Extracted material: Begin
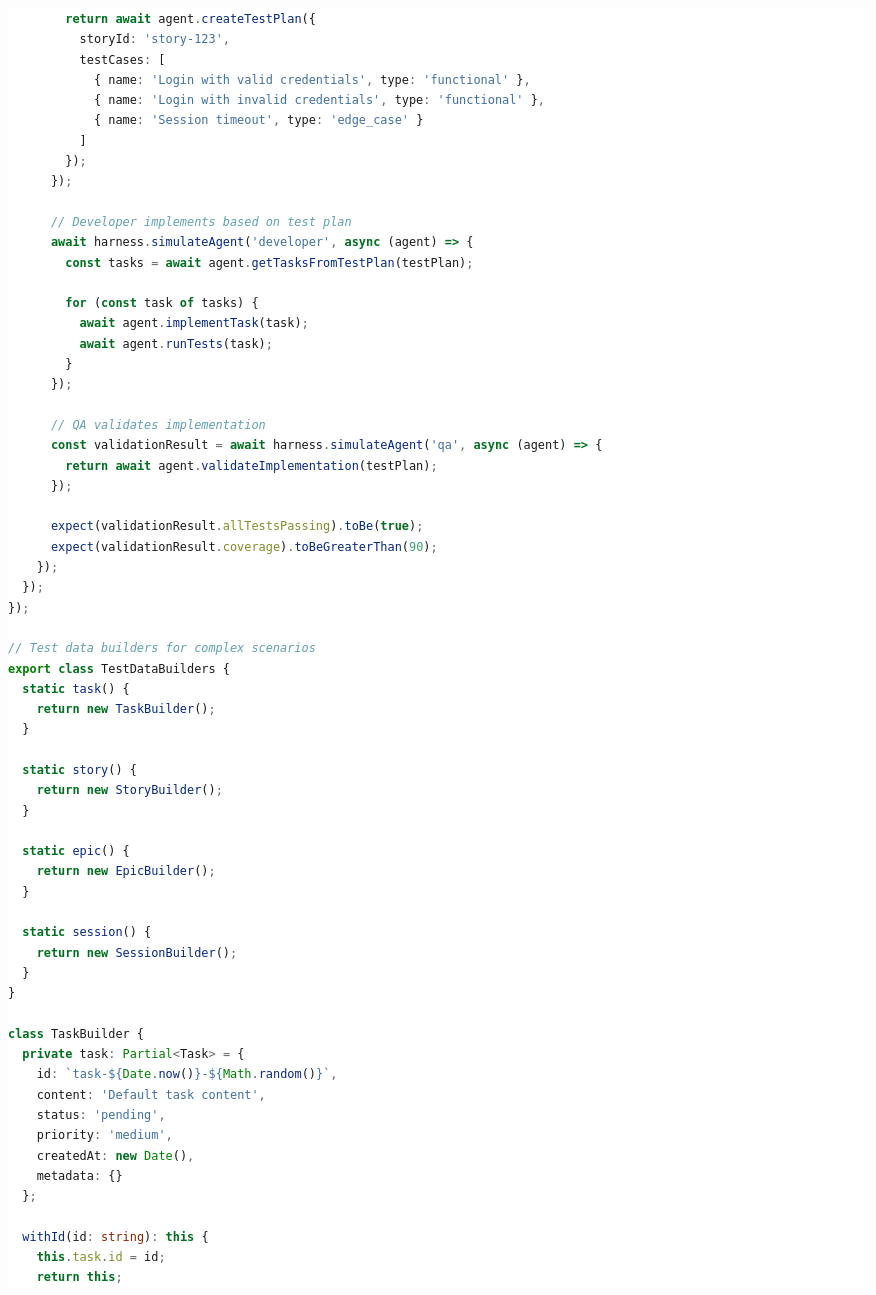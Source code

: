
 ```typescript
        return await agent.createTestPlan({
          storyId: 'story-123',
          testCases: [
            { name: 'Login with valid credentials', type: 'functional' },
            { name: 'Login with invalid credentials', type: 'functional' },
            { name: 'Session timeout', type: 'edge_case' }
          ]
        });
      });
      
      // Developer implements based on test plan
      await harness.simulateAgent('developer', async (agent) => {
        const tasks = await agent.getTasksFromTestPlan(testPlan);
        
        for (const task of tasks) {
          await agent.implementTask(task);
          await agent.runTests(task);
        }
      });
      
      // QA validates implementation
      const validationResult = await harness.simulateAgent('qa', async (agent) => {
        return await agent.validateImplementation(testPlan);
      });
      
      expect(validationResult.allTestsPassing).toBe(true);
      expect(validationResult.coverage).toBeGreaterThan(90);
    });
  });
});

// Test data builders for complex scenarios
export class TestDataBuilders {
  static task() {
    return new TaskBuilder();
  }
  
  static story() {
    return new StoryBuilder();
  }
  
  static epic() {
    return new EpicBuilder();
  }
  
  static session() {
    return new SessionBuilder();
  }
}

class TaskBuilder {
  private task: Partial<Task> = {
    id: `task-${Date.now()}-${Math.random()}`,
    content: 'Default task content',
    status: 'pending',
    priority: 'medium',
    createdAt: new Date(),
    metadata: {}
  };
  
  withId(id: string): this {
    this.task.id = id;
    return this;
```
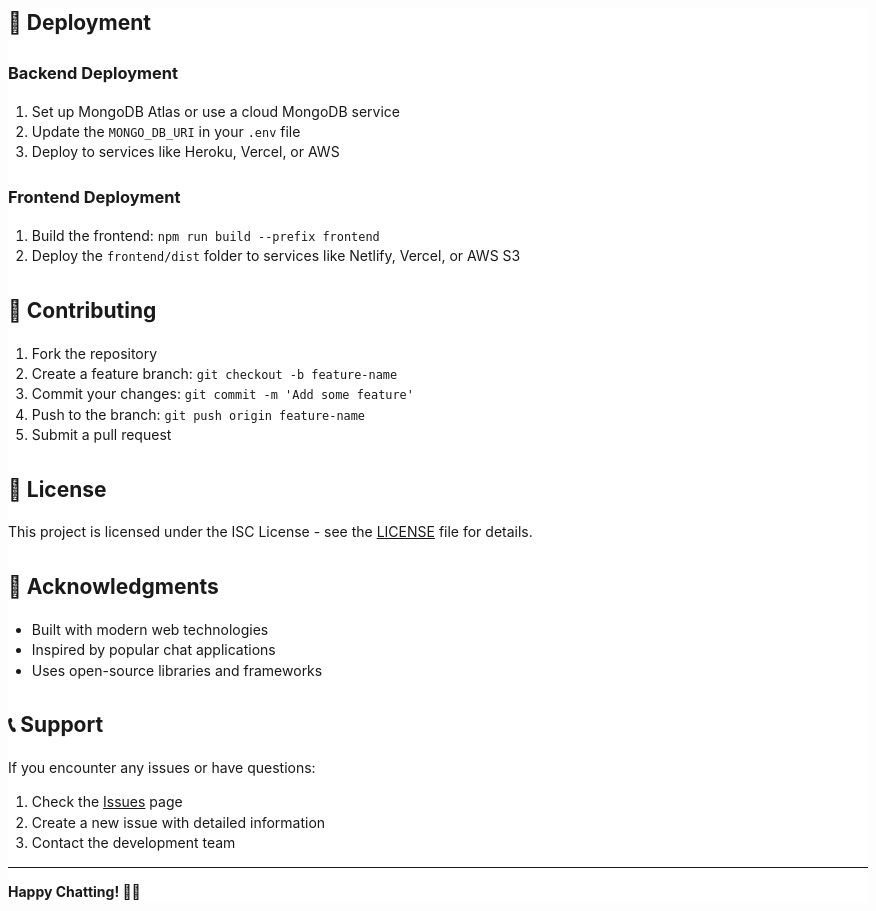 ## 🚀 Deployment

### Backend Deployment
1. Set up MongoDB Atlas or use a cloud MongoDB service
2. Update the `MONGO_DB_URI` in your `.env` file
3. Deploy to services like Heroku, Vercel, or AWS

### Frontend Deployment
1. Build the frontend: `npm run build --prefix frontend`
2. Deploy the `frontend/dist` folder to services like Netlify, Vercel, or AWS S3

## 🤝 Contributing

1. Fork the repository
2. Create a feature branch: `git checkout -b feature-name`
3. Commit your changes: `git commit -m 'Add some feature'`
4. Push to the branch: `git push origin feature-name`
5. Submit a pull request

## 📝 License

This project is licensed under the ISC License - see the [LICENSE](LICENSE) file for details.

## 🙏 Acknowledgments

- Built with modern web technologies
- Inspired by popular chat applications
- Uses open-source libraries and frameworks

## 📞 Support

If you encounter any issues or have questions:
1. Check the [Issues](https://github.com/your-repo/chat-app/issues) page
2. Create a new issue with detailed information
3. Contact the development team

---

**Happy Chatting! 💬✨**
Extracted material: End
Repeat each line, unchanged, from the line that contains "3. Commit your" to the end of the listing above.

3. Commit your changes: `git commit -m 'Add some feature'`
4. Push to the branch: `git push origin feature-name`
5. Submit a pull request

## 📝 License

This project is licensed under the ISC License - see the [LICENSE](LICENSE) file for details.

## 🙏 Acknowledgments

- Built with modern web technologies
- Inspired by popular chat applications
- Uses open-source libraries and frameworks

## 📞 Support

If you encounter any issues or have questions:
1. Check the [Issues](https://github.com/your-repo/chat-app/issues) page
2. Create a new issue with detailed information
3. Contact the development team

---

**Happy Chatting! 💬✨**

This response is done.